The Nobel Peace Prize and the Problem of Respectability
By Colman McCarthy
Only occasionally does the Norwegian Nobel Committee award its peace prize to genuine risk-taking rebels who paid heavily for defying the world’s barbarians and warmakers. This year was not an occasion.
The 2005 winner, the International Atomic Energy Agency and its director, Mohamed ElBaradei, represent little that is truly inspiring and even less in the way of daring peacemaking. The agency, part of the United Nations and based in Geneva, is an assembly of well-paid talkers who shuffle papers in offices, gab at conferences, issue reports, lunch with assorted diplomats and grandees, and wish for peace. ElBaradei, the chief wisher, is a Cairo-born Ph.D. who joined the agency in 1984. He is, no doubt a polite, urbane man and a fine dinner companion. But still, like his organization, ho-um conventional.
It might have been worse. Since 1901, the list of Nobel peace prize winners includes selections that range from ludicrous to laughable. There was Henry Kissinger in 1973, fresh from the Christmas bombing of Hanoi. In 1994 it was Yassar Arafat, the Palestinian warlord. In 1998, David Trimble, a Belfast functionary. In 1906, the belligerent Theodore Roosevelt. In 1919 Woodrow Wilson, a militarist, racist and sexist.
The most recent wrongheaded choice was Jimmy Carter, 2002. As a hawkish president, he warned that Middle East oil was vital to U.S. interests and pledged to keep it flowing “by any means necessary, including military force.” That was from “the Carter Doctrine,” which is now the Bush Doctrine, and one that the sainted Jimmy, haloed by the secular canonization of a Nobel, now condemns. It was Carter who ignored Archbishop Oscar Romero’s 1979 plea—“Christian to Christian”—not to send military aid to the Salvadoran government. The bloody 1980’s followed. It was Carter who began funding the mujahedeen in Afghanistan, with his CIA paying Islamic fundamentalists to take up arms against the invading Soviets. Among the funded? Osama bin Laden.

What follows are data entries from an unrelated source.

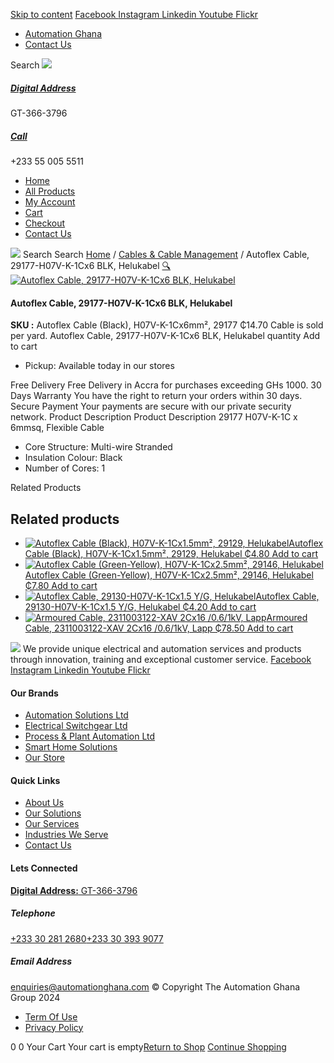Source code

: [Skip to content](https://store.automationghana.com/product/autoflex-cable-29177-h07v-k-1cx6-blk-helukabel/#content)
[ Facebook ](https://www.facebook.com/automationgh/) [ Instagram ](https://www.instagram.com/automationgh/) [ Linkedin ](https://www.linkedin.com/company/the-automation-ghana-limited/) [ Youtube ](https://www.youtube.com/channel/UCurrRDUSm5oIW39VXjn1u0w) [ Flickr ](https://www.flickr.com/photos/181794037@N07/)
  * [ Automation Ghana ](https://automationghana.com)
  * [ Contact Us ](https://store.automationghana.com/contact/)


Search
[ ![](https://store.automationghana.com/wp-content/uploads/2024/04/Website-TAGG-Logo-BLUE.png) ](https://store.automationghana.com/)
[ ](https://maps.app.goo.gl/m4xeaagWCNbLk4jM6)
#####  [ Digital Address ](https://maps.app.goo.gl/m4xeaagWCNbLk4jM6)
GT-366-3796 
[ ](tel:+233550055511)
#####  [ Call ](tel:+233550055511)
+233 55 005 5511 
  * [Home](https://store.automationghana.com/)
  * [All Products](https://store.automationghana.com/shop/)
  * [My Account](https://store.automationghana.com/my-account/)
  * [Cart](https://store.automationghana.com/cart/)
  * [Checkout](https://store.automationghana.com/checkout/)
  * [Contact Us](https://store.automationghana.com/contact/)


[![](https://store.automationghana.com/wp-content/uploads/2024/04/AutomationGhana_logo_white.png)](https://store.automationghana.com)
Search
Search
[Home](https://store.automationghana.com) / [Cables & Cable Management](https://store.automationghana.com/product-category/cables-cable-management/) / Autoflex Cable, 29177-H07V-K-1Cx6 BLK, Helukabel
[🔍](https://store.automationghana.com/product/autoflex-cable-29177-h07v-k-1cx6-blk-helukabel/)
[![Autoflex Cable, 29177-H07V-K-1Cx6 BLK, Helukabel](https://store.automationghana.com/wp-content/uploads/2019/12/CABLES-3.jpg)](https://store.automationghana.com/wp-content/uploads/2019/12/CABLES-3.jpg)
####  Autoflex Cable, 29177-H07V-K-1Cx6 BLK, Helukabel 
**SKU :** Autoflex Cable (Black), H07V-K-1Cx6mm², 29177 
₵14.70
Cable is sold per yard.
Autoflex Cable, 29177-H07V-K-1Cx6 BLK, Helukabel quantity
Add to cart
  * Pickup: Available today in our stores


Free Delivery 
Free Delivery in Accra for purchases exceeding GHs 1000. 
30 Days Warranty 
You have the right to return your orders within 30 days. 
Secure Payment 
Your payments are secure with our private security network. 
Product Description
Product Description
29177 H07V-K-1C x 6mmsq, Flexible Cable 
  * Core Structure: Multi-wire Stranded
  * Insulation Colour: Black
  * Number of Cores: 1


Related Products 
## Related products
  * [![Autoflex Cable \(Black\), H07V-K-1Cx1.5mm², 29129, Helukabel](https://store.automationghana.com/wp-content/uploads/2019/12/CABLES-3-300x300.jpg)Autoflex Cable (Black), H07V-K-1Cx1.5mm², 29129, Helukabel ₵4.80 ](https://store.automationghana.com/product/autoflex-cable-29129-h07v-k-1cx1-5-blk-helukabel/)
[Add to cart](https://store.automationghana.com/product/autoflex-cable-29177-h07v-k-1cx6-blk-helukabel/?add-to-cart=1460)
  * [![Autoflex Cable \(Green-Yellow\), H07V-K-1Cx2.5mm², 29146, Helukabel](https://store.automationghana.com/wp-content/uploads/2019/12/CABLES-2-300x300.jpg)Autoflex Cable (Green-Yellow), H07V-K-1Cx2.5mm², 29146, Helukabel ₵7.80 ](https://store.automationghana.com/product/autoflex-cable-29146-h07v-k-1cx2-5-y-g-helukabel/)
[Add to cart](https://store.automationghana.com/product/autoflex-cable-29177-h07v-k-1cx6-blk-helukabel/?add-to-cart=1464)
  * [![Autoflex Cable, 29130-H07V-K-1Cx1.5 Y/G, Helukabel](https://store.automationghana.com/wp-content/uploads/2019/12/CABLES-2-300x300.jpg)Autoflex Cable, 29130-H07V-K-1Cx1.5 Y/G, Helukabel ₵4.20 ](https://store.automationghana.com/product/autoflex-cable-29130-h07v-k-1cx1-5-y-g-helukabel/)
[Add to cart](https://store.automationghana.com/product/autoflex-cable-29177-h07v-k-1cx6-blk-helukabel/?add-to-cart=1461)
  * [![Armoured Cable, 2311003122-XAV 2Cx16 /0.6/1kV, Lapp](https://store.automationghana.com/wp-content/uploads/2019/12/Armoured-cable-300x300.jpg)Armoured Cable, 2311003122-XAV 2Cx16 /0.6/1kV, Lapp ₵78.50 ](https://store.automationghana.com/product/armoured-cable-2311003122-xav-2cx16-0-6-1kv-lapp/)
[Add to cart](https://store.automationghana.com/product/autoflex-cable-29177-h07v-k-1cx6-blk-helukabel/?add-to-cart=1457)


![](https://store.automationghana.com/wp-content/uploads/2024/04/AutomationGhana_logo_white.png)
We provide unique electrical and automation services and products through innovation, training and exceptional customer service.
[ Facebook ](https://www.facebook.com/automationgh/) [ Instagram ](https://www.instagram.com/automationgh/) [ Linkedin ](https://www.linkedin.com/company/the-automation-ghana-limited/) [ Youtube ](https://www.youtube.com/channel/UCurrRDUSm5oIW39VXjn1u0w) [ Flickr ](https://www.flickr.com/photos/181794037@N07/)
#### Our Brands
  * [ Automation Solutions Ltd ](https://store.automationghana.com/product/autoflex-cable-29177-h07v-k-1cx6-blk-helukabel/)
  * [ Electrical Switchgear Ltd ](https://store.automationghana.com/product/autoflex-cable-29177-h07v-k-1cx6-blk-helukabel/)
  * [ Process & Plant Automation Ltd ](https://store.automationghana.com/product/autoflex-cable-29177-h07v-k-1cx6-blk-helukabel/)
  * [ Smart Home Solutions ](https://store.automationghana.com/product/autoflex-cable-29177-h07v-k-1cx6-blk-helukabel/)
  * [ Our Store ](https://store.automationghana.com/product/autoflex-cable-29177-h07v-k-1cx6-blk-helukabel/)


#### Quick Links
  * [ About Us ](https://store.automationghana.com/product/autoflex-cable-29177-h07v-k-1cx6-blk-helukabel/)
  * [ Our Solutions ](https://store.automationghana.com/product/autoflex-cable-29177-h07v-k-1cx6-blk-helukabel/)
  * [ Our Services ](https://store.automationghana.com/product/autoflex-cable-29177-h07v-k-1cx6-blk-helukabel/)
  * [ Industries We Serve ](https://store.automationghana.com/product/autoflex-cable-29177-h07v-k-1cx6-blk-helukabel/)
  * [ Contact Us ](https://store.automationghana.com/product/autoflex-cable-29177-h07v-k-1cx6-blk-helukabel/)


#### Lets Connected
[**Digital Address:** GT-366-3796](https://maps.app.goo.gl/m4xeaagWCNbLk4jM6)
#####  Telephone 
[ +233 30 281 2680](tel:+233302812680)[+233 30 393 9077](https://store.automationghana.com/product/autoflex-cable-29177-h07v-k-1cx6-blk-helukabel/+233303939077)
#####  Email Address 
enquiries@automationghana.com 
© Copyright The Automation Ghana Group 2024
  * [ Term Of Use ](https://store.automationghana.com/product/autoflex-cable-29177-h07v-k-1cx6-blk-helukabel/)
  * [ Privacy Policy ](https://store.automationghana.com/product/autoflex-cable-29177-h07v-k-1cx6-blk-helukabel/)


0
0
Your Cart
Your cart is empty[Return to Shop](https://store.automationghana.com/shop/)
[Continue Shopping](https://store.automationghana.com/product/autoflex-cable-29177-h07v-k-1cx6-blk-helukabel/)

Amid the dross of the Kissingers, Arafats and Carters, luster can be found. Nobel peace laureates include those who have been jailed, persecuted and threatened with death for their beliefs and actions: Adolfo Perez Esquivel of Argentina (1980), Aung San Suu Kyi of Burma (1991), Carlos Belo and Jose Ramos Horta of East Timor (1996), Lech Welesa of Poland (1983), Rigoberta Menchu of Guatemala (1992), Kim Dae-Jung of South Korea (2000), Carl von Ossietzky of Germany (1935), Nelson Mandela of South Africa (1993), Andrei Sakharov of Russia (1975) and Martin Luther King, Jr., (1964).
This group accounts for less than 10 percent of the 112 winners, whether individuals or organizations, going back to 1901 after the King of Dynamite, Alfred Nobel, directed in his will that his money be used to bankroll peace.
Norway’s prize givers tend to play it safe. Not many pacifists or practitioners of nonviolence are chosen. Gandhi and Tolstoy were ignored, as was the Japanese pacifist Toyohiko Kagawa , It was not until 1960, when Albert Lituli, a black South African, won. The Nobel committee finally noticed that another world existed beyond the white western one.
Until pacifists whose commitments to nonviolence lead them to ignore personal safety, risk death or torture are consistently honored, rather than rarely, the Nobel peace prize is only half a notch above the Oscars of Hollywood. And about as quickly forgotten.